The kitchen was part of a larger whole-home renovation for family friends of Binns’. She kept the old masonry wall where the original back window was to create a window into the living room. “I used that opportunity to create a trough to grow plants and herbs. It throws back to that traditional placement of the sink,” says Binns, who thought out each detail to this extent. By building meaningful and well-considered details into the design, the result is palpable.
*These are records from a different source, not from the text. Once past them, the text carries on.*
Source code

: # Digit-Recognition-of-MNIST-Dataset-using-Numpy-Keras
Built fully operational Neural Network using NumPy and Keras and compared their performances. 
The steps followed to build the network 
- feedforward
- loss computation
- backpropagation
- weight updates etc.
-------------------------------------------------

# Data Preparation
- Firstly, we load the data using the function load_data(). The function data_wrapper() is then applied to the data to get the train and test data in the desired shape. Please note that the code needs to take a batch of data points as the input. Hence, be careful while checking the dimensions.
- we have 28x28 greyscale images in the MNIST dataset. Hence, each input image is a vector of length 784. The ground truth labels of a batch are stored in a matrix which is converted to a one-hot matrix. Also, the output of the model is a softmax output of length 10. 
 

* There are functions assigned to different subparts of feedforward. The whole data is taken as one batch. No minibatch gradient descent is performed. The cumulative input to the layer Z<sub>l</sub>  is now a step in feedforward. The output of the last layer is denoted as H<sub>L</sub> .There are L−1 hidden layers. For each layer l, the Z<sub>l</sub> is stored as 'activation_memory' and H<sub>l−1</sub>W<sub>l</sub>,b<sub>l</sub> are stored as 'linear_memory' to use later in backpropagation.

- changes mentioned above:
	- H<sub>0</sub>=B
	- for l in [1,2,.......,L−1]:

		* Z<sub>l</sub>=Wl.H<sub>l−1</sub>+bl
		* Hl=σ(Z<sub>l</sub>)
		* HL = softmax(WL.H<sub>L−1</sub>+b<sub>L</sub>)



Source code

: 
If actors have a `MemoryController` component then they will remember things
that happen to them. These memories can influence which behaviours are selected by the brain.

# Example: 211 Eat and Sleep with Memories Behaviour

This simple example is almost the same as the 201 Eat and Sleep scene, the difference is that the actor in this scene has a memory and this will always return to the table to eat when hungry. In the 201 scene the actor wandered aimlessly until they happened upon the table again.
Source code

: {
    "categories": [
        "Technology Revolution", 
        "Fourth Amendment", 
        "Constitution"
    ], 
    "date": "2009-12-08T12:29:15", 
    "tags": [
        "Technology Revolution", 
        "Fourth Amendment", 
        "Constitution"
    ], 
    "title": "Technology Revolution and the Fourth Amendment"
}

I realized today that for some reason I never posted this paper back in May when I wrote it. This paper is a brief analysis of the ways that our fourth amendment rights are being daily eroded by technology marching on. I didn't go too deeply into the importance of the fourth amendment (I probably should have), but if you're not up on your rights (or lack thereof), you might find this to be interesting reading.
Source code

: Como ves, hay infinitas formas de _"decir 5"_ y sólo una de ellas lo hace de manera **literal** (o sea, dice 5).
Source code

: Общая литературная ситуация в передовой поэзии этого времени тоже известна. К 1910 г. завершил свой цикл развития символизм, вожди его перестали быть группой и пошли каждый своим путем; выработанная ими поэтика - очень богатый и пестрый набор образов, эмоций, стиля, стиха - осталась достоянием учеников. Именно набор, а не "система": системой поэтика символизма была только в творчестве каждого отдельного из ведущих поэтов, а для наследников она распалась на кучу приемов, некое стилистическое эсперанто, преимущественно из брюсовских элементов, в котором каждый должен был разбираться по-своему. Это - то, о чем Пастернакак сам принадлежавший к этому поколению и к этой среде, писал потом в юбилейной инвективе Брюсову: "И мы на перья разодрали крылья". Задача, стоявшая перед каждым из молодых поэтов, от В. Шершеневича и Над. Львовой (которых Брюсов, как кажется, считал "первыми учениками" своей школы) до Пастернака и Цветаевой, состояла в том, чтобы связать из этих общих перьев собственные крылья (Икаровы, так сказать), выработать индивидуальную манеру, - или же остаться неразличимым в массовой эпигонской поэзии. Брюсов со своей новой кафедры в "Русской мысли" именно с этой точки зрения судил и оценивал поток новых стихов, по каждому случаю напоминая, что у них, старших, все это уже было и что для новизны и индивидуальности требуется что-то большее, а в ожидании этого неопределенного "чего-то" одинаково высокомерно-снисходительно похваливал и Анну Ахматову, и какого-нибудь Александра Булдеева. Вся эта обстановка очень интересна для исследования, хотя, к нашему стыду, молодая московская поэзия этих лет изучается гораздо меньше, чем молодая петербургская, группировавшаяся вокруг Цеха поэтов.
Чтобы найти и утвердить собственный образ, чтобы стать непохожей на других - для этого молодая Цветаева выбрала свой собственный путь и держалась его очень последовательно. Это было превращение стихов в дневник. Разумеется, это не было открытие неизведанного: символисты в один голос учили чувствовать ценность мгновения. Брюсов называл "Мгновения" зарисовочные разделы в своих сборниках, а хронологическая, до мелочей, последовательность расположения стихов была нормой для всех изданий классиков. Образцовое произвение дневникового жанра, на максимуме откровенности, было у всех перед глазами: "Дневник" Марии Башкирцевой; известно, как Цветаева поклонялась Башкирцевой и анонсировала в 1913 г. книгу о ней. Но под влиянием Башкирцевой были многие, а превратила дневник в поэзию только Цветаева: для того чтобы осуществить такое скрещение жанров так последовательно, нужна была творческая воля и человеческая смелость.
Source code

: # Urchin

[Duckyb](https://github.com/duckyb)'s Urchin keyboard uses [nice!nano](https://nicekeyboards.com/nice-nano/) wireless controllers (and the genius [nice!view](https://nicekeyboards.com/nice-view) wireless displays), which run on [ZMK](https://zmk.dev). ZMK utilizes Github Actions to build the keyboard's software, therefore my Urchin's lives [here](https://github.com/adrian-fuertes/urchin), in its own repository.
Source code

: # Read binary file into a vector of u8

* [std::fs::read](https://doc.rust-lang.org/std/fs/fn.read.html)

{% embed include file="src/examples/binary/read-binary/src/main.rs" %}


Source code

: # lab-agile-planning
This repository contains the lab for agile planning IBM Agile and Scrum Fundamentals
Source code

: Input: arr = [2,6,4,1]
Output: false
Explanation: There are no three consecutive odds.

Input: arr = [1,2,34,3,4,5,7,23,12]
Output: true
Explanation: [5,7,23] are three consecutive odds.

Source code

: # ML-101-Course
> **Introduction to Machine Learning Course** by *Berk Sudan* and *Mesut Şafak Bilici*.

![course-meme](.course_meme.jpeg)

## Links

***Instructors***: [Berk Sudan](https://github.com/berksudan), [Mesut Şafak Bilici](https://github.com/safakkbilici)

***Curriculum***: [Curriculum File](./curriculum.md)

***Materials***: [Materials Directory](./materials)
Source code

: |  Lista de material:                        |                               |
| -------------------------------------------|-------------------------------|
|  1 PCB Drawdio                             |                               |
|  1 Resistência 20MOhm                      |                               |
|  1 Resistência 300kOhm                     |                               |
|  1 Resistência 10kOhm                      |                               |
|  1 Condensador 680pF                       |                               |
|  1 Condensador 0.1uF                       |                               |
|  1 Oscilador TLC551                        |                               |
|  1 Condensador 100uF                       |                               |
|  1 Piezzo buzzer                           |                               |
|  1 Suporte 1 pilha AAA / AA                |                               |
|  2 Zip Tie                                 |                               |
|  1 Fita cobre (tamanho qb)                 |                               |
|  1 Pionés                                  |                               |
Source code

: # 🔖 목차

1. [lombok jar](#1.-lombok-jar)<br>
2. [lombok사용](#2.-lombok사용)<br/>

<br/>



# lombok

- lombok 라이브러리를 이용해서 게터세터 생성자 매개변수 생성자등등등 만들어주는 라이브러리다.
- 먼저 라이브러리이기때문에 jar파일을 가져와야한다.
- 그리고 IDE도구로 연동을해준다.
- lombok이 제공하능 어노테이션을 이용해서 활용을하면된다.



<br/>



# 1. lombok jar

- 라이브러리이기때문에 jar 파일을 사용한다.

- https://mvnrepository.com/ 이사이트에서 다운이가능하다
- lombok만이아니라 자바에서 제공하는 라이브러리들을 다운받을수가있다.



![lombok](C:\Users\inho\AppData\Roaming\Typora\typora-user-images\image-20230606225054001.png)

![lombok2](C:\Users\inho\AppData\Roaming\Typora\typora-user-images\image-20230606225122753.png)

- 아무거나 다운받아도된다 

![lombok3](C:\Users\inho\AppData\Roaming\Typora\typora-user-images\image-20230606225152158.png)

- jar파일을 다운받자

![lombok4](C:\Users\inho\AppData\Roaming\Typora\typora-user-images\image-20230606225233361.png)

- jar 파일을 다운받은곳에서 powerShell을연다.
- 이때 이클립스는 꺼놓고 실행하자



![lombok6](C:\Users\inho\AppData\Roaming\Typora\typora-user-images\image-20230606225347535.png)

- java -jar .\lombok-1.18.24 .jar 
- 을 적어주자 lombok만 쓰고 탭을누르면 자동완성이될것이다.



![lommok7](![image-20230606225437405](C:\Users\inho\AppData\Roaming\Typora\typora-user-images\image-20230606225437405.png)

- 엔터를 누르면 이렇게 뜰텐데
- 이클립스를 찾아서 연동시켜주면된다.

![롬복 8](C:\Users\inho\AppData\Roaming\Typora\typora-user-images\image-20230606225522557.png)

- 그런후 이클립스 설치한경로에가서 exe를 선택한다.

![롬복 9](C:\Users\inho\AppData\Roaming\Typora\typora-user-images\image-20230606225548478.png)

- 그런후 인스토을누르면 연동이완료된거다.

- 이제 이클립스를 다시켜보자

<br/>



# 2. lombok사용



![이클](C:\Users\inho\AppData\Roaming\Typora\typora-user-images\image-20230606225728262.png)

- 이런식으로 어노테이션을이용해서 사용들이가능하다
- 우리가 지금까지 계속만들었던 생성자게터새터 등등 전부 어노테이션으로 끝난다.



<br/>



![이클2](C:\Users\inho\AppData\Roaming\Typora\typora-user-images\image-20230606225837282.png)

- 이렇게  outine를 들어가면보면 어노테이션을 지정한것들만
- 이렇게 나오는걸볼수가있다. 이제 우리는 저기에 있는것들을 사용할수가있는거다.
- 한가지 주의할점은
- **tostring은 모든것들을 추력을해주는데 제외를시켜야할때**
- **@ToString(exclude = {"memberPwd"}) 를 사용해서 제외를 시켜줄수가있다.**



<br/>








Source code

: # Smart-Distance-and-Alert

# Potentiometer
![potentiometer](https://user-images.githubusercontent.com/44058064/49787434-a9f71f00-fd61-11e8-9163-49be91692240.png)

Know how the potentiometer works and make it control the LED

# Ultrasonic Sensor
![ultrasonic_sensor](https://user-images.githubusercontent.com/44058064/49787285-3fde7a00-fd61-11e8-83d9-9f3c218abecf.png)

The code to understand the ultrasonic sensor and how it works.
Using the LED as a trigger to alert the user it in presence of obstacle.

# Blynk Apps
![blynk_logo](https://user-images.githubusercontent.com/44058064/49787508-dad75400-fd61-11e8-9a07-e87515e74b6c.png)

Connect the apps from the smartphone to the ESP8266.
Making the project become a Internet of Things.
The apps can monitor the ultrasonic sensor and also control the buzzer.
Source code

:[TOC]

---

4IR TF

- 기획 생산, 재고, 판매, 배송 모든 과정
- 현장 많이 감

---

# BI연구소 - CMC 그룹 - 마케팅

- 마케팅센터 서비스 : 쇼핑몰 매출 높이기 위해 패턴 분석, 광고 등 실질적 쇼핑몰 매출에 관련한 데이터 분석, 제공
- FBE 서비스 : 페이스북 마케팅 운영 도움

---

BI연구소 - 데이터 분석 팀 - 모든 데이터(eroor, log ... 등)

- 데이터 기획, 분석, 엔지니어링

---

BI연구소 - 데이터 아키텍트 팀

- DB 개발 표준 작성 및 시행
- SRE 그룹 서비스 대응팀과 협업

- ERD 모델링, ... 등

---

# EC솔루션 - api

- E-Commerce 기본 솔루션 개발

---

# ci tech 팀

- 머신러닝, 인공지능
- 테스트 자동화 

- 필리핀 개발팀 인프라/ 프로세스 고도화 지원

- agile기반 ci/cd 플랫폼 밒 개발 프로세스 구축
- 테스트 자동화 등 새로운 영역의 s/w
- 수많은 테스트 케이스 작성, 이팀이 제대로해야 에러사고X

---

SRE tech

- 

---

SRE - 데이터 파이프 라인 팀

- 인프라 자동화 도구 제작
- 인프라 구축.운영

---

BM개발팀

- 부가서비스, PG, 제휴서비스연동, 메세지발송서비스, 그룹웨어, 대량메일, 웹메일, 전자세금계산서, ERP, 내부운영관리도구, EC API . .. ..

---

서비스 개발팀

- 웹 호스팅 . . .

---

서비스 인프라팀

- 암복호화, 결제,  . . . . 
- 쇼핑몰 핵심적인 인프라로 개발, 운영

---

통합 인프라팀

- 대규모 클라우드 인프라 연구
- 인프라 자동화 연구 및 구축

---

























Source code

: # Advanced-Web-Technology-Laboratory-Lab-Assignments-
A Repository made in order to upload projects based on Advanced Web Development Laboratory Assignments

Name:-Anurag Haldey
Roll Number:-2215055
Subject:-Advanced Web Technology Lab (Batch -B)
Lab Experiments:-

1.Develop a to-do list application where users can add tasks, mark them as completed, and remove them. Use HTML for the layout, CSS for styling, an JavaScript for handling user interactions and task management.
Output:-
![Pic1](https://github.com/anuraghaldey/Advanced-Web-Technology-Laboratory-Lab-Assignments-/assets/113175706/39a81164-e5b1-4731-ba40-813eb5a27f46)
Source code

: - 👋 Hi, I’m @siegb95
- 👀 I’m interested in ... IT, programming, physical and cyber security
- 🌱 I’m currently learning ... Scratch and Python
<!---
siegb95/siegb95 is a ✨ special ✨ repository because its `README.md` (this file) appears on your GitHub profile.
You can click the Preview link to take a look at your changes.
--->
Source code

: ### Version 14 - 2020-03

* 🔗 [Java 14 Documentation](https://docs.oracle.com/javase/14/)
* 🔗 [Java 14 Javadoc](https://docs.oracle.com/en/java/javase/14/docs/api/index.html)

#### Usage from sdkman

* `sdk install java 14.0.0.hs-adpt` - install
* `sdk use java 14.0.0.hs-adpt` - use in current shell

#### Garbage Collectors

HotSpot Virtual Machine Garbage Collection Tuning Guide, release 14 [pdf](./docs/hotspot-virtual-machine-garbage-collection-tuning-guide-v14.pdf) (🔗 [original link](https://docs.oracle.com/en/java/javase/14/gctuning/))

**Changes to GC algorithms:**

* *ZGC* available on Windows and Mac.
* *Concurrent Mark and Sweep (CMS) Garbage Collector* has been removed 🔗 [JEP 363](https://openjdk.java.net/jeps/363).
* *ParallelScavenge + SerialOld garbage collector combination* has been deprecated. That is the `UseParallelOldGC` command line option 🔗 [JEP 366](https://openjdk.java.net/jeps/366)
The same warm walnut from the flat-fronted pantry cabinet lines the curio cabinet and open shelves creating a friendly backdrop to “a curation of their lives,” as Binns puts it.
With a bright, casual family room elsewhere, there was no longer a need for a living room in this part of home, thus giving Binns ample square footage for the kitchen itself. “The owners are big entertainers, big foodies, so I wanted the kitchen to be a huge highlight of the house, very open for guests to gather, with lots of space to cook for people with people,” she says. The placement of the appliances and cabinetry works intuitively. The owners requested no upper cabinets to impede their sightlines or work flow. So, with a light and airy vibe on the agenda, Binns opted for a crisp white backdrop in lieu of the more expected all-white kitchen. Instead, she grounded the space with high-contrast dark cabinets, which create a less sterile and functional aura to the kitchen.
A casual mix of finishes cultivates a relaxed, authentic look. “Nowadays, it’s okay to mix materials, colours. We have gold and black handles and a silver metal faucet that push that urban, transitional aesthetic,” says Binns. “Mixing and matching and bringing in other elements is great. Unlike other rooms in a home, the kitchen is one space where we tend to pick everything at the same time and not everything needs to match, or is meant to.” It’s exactly that feeling, and motivation, of authenticity that drives this design to the next level.